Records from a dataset
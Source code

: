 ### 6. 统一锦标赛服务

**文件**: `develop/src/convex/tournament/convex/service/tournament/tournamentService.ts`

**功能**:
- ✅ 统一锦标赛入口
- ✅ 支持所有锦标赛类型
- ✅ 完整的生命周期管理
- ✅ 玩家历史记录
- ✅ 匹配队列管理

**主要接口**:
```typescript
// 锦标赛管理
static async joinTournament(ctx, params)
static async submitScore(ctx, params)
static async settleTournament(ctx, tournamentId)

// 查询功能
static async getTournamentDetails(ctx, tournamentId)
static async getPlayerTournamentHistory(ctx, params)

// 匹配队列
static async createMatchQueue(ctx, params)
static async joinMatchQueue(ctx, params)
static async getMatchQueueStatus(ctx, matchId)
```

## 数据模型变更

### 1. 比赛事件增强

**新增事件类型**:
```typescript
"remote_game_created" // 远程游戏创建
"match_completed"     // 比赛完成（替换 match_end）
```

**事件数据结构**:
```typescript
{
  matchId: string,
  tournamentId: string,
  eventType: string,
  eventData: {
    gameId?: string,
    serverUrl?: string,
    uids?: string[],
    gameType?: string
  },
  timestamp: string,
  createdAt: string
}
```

### EXERCISE REQUIREMENTS
If a line of the data holds the string "static", list it.

### WORKED SOLUTION
static async joinTournament(ctx, params)
static async submitScore(ctx, params)
static async settleTournament(ctx, tournamentId)
static async getTournamentDetails(ctx, tournamentId)
static async getPlayerTournamentHistory(ctx, params)
static async createMatchQueue(ctx, params)
static async joinMatchQueue(ctx, params)
static async getMatchQueueStatus(ctx, matchId)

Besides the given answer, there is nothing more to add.